Nuttig steentje in de schoen
Een Amerikaanse mensenrechtenorganisatie meldde dinsdag dat vorige week tientallen leiders van huiskerken in China zijn opgepakt. Het was het zoveelste bewijs van het feit dat de mensenrechten in China nog allerbelabberdst zijn.Ook Chinese niet-christenen worden daarmee geconfronteerd. Om slechts een recent voorbeeld te noemen: de afstraffing van de gepensioneerde legerarts dr. Jiang Yanyong. Om zijn land voor een humanitaire ramp te behoeden verbrak Jiang vorig jaar de stilte rond de vogelpest, zeer tot ongenoegen van de Chinese autoriteiten, die de uitbraak graag in de doofpot hadden willen stoppen. Jiang werd vanwege zijn „staatsvijandige” daad opgepakt en vastgezet.
Begin dit jaar liet de arts opnieuw van zich horen door Peking op te roepen spijt te betuigen over het neerslaan van de studentenbetoging op het Plein van de Hemelse Vrede, in juni 1989. Opnieuw werd Jiang opgepakt en pas eind vorige maand kwam hij onder druk van internationale protesten vrij. Hij staat nu onder huisarrest. Vorige week werd vanuit de Filipijnen bekendgemaakt dat hem de Ramon Magsaysay-prijs, de Aziatische variant van de Nobelprijs voor de Vrede, zal worden uitgereikt.
Had Europa het voor het zeggen gehad, dan had Jiang die prijs waarschijnlijk niet gekregen. De EU lijkt de mensenrechtensituatie in China namelijk heel wat rooskleuriger in te schatten. Brussel is -onder leiding van voorzitter Nederland- namelijk op weg om het Europese wapenembargo tegen China op te heffen. Een meerderheid binnen de Europese Raad van staatshoofden en regeringsleiders, die in december hierover een besluit moet nemen, blijkt voorstander van opheffing. Overigens is de noodzakelijke unanimiteit er nog niet: Denemarken en enkele Scandinavische landen zijn mordicus tegen; Nederland is dat ook, maar heeft verklaard niet dwars te willen gaan liggen.

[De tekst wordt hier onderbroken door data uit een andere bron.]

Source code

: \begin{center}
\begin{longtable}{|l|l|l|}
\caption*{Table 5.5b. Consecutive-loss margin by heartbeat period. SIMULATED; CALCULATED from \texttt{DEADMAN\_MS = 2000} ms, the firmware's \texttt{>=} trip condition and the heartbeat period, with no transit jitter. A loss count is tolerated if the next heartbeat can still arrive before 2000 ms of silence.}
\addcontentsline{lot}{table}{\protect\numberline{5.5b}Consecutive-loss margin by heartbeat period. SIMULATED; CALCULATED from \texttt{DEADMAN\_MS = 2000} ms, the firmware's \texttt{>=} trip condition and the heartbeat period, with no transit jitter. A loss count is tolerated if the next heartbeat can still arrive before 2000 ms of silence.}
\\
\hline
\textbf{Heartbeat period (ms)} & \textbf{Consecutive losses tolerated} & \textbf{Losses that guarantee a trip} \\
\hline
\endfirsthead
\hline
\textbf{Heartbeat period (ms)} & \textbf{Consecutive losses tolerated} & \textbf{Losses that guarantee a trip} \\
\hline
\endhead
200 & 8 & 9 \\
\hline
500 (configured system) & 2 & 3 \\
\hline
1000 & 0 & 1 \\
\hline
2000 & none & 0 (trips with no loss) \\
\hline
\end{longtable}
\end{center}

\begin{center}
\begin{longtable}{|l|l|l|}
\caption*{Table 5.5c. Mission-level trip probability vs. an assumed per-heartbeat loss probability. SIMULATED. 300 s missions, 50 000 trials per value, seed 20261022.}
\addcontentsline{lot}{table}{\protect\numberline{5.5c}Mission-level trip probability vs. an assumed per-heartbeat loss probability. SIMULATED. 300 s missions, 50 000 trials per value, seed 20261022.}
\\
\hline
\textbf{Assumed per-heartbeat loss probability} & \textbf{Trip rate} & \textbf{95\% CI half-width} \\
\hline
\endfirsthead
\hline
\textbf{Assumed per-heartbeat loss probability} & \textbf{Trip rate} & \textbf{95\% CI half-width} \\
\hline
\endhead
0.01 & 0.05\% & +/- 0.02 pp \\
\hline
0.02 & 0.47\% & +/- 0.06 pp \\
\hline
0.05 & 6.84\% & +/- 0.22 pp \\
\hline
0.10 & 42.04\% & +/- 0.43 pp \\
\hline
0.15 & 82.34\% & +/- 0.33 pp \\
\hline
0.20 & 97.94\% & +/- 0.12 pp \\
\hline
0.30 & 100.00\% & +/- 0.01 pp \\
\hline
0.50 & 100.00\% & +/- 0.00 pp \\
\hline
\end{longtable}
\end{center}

Het embargo werd eind jaren ’80 ingesteld als reactie op het genoemde bloedbad in Peking. Maar, stellen de meest fervente voorstanders, Frankrijk en Duitsland, het embargo is niet meer van deze tijd omdat de mensenrechten in China zijn verbeterd. Waarschijnlijk wordt hun zicht op de Chinese mensenrechtensituatie vertroebeld door de lucratieve orders voor de Franse en Duitse wapenindustrie. De Chinese minister van Buitenlandse Zaken, Li Zhaoxing, typeerde het embargo onlangs als „het steentje in de schoen”, dat een verdere omarming van China door de EU in de weg zit.
Intussen zijn de VS een harde campagne begonnen om de EU af te houden van opheffing van het embargo. Washington maakt zich vooral zorgen over de kwetsbare positie van Taiwan. In de ogen van Peking is dat een opstandige Chinese provincie die gewapenderhand tot de orde zal worden geroepen zodra het zich onafhankelijk verklaart. Bezien vanuit deze harde Chinese opstelling is het EU-plan onbegrijpelijk.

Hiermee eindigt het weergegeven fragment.